Hypertrophic cardiomyopathy is caused by an abnormality of heart muscle, usually caused by a genetic mutation of a sarcomeric protein, that results in disrupted myocardial alignment known as myocardial disarray. The result is regional hypertrophy with variable involvement of myocardium. Hypertrophy of the basal septum, adjacent to the left ventricular outflow tract (LVOT), may result in outflow obstruction.
Presenting symptoms are variable, and many patients remain asymptomatic for decades. When symptoms develop, they are often associated with LVOT obstruction and may include dyspnea, palpitations, syncope, or sudden cardiac death. HCM can be diagnosed at any stage of life. It is the most common cause of sudden cardiac death in young athletes.
I42.2 – Other hypertrophic cardiomyopathy
233873004 – Hypertrophic Cardiomyopathy
Differential Diagnosis & Pitfalls
- Aortic stenosis – The murmur does not change with position or Valsalva; usually seen after age 50.
- Hypertensive heart disease – No murmur is noted; not usually seen in young adults; wall thickness on echocardiography is usually less than 15 mm.
- Mitral regurgitation – High-pitched holosystolic murmur best heard at the apex.
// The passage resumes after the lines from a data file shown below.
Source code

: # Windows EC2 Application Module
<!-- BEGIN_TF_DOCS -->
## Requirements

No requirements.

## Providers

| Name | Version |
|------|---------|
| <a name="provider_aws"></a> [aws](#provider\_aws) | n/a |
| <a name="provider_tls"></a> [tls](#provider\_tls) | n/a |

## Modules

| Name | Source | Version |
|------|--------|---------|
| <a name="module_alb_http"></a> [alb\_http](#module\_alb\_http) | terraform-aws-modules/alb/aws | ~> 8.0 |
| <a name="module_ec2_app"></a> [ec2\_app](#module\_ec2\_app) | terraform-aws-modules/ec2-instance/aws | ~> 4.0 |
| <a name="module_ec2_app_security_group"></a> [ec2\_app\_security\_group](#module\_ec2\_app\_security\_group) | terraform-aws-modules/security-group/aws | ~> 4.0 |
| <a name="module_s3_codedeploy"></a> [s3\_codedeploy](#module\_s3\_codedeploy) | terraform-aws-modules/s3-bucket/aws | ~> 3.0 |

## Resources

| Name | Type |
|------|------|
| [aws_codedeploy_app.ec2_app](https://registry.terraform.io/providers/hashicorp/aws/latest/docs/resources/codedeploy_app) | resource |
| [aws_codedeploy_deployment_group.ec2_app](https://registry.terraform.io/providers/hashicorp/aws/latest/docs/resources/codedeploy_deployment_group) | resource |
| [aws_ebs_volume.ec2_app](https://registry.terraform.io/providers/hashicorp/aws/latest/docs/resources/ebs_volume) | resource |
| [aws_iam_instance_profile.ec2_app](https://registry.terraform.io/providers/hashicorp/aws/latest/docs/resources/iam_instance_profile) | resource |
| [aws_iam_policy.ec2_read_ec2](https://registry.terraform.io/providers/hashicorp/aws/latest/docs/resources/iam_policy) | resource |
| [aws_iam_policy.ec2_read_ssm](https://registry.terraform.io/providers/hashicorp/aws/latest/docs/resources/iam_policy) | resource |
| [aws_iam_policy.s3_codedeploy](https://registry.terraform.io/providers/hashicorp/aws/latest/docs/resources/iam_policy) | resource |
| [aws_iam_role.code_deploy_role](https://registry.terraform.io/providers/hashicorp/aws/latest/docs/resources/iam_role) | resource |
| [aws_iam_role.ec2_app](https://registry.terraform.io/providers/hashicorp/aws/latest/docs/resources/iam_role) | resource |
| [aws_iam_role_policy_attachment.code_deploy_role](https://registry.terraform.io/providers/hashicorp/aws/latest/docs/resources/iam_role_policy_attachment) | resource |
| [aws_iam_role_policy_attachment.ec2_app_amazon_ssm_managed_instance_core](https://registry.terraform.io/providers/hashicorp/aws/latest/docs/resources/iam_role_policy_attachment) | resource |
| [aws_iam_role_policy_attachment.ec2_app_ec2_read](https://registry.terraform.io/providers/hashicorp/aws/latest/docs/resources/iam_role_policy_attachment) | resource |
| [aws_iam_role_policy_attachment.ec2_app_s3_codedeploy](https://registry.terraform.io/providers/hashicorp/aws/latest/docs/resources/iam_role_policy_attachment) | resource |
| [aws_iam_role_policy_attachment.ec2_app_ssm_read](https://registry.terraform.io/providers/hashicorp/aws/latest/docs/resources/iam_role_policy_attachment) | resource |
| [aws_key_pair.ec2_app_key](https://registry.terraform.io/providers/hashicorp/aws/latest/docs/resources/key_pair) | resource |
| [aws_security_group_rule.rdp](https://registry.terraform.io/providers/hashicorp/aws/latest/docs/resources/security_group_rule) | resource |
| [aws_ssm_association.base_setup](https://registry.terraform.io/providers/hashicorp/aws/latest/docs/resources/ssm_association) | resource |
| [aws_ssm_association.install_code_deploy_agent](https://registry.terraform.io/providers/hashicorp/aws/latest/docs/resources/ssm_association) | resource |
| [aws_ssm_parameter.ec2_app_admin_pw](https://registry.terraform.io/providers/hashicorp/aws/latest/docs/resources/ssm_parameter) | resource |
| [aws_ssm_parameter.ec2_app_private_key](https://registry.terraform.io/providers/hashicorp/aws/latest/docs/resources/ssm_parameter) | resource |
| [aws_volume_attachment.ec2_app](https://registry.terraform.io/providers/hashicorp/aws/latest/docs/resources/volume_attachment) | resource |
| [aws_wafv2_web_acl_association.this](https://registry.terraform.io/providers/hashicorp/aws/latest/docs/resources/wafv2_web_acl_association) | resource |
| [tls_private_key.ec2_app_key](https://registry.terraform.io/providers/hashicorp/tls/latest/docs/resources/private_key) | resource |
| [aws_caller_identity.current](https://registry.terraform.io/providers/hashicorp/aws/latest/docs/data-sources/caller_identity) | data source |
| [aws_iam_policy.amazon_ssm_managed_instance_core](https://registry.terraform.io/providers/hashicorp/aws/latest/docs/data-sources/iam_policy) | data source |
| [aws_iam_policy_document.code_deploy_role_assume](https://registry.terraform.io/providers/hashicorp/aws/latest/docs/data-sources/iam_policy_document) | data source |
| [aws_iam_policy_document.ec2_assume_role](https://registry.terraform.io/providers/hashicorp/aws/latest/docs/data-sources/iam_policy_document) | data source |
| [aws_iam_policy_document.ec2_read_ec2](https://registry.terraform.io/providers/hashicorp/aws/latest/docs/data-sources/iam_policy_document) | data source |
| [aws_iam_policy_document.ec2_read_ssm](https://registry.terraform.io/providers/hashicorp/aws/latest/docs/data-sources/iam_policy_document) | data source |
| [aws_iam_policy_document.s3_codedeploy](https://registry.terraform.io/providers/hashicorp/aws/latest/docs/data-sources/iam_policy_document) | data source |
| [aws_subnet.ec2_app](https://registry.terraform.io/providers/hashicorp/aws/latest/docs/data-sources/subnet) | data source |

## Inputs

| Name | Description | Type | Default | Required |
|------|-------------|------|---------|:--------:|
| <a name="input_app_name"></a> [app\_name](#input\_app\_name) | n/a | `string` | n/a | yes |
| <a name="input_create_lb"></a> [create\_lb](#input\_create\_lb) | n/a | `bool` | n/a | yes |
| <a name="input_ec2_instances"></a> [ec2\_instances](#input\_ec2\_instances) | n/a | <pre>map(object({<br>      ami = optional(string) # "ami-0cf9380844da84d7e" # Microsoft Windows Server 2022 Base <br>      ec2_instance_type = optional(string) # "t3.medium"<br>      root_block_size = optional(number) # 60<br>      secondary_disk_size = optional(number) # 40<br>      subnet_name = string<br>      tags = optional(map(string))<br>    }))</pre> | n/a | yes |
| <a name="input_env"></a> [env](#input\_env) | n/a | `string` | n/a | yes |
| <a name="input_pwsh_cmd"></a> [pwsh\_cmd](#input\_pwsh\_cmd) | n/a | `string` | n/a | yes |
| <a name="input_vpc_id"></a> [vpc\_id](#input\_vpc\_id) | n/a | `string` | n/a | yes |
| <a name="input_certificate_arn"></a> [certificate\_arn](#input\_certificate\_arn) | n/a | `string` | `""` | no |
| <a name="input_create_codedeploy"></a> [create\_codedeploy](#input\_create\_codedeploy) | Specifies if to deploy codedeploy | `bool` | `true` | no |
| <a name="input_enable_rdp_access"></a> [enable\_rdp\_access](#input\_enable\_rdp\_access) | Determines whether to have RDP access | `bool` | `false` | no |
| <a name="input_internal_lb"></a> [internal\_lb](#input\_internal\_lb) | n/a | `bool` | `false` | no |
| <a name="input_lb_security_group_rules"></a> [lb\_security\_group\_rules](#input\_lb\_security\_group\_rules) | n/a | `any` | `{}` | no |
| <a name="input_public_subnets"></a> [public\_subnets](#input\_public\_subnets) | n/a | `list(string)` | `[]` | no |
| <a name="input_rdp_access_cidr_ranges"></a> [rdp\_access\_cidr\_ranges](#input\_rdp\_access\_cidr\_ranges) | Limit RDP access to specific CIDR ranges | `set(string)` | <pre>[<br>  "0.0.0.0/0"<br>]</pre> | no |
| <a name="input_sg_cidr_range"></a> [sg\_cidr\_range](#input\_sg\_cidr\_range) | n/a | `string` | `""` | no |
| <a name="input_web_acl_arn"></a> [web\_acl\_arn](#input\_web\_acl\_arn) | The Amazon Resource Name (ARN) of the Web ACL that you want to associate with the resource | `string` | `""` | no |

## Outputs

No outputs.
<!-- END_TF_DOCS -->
- Ventricular septal defect – Holosystolic murmur radiating all over precordium. History of congenital heart disease or myocardial infarction may be present.
- Subaortic membrane – No change in murmur with physiological maneuvers.
- Supravalvular aortic stenosis – No change in systolic murmur with physiological maneuvers; associated with Williams syndrome.
- Aortic coarctation – Higher blood pressure in upper extremities; radio-femoral delay; systolic murmur or continuous murmur may be heard.
- Cardiac amyloidosis – Low voltage on ECG; restrictive physiology is noted on echocardiography.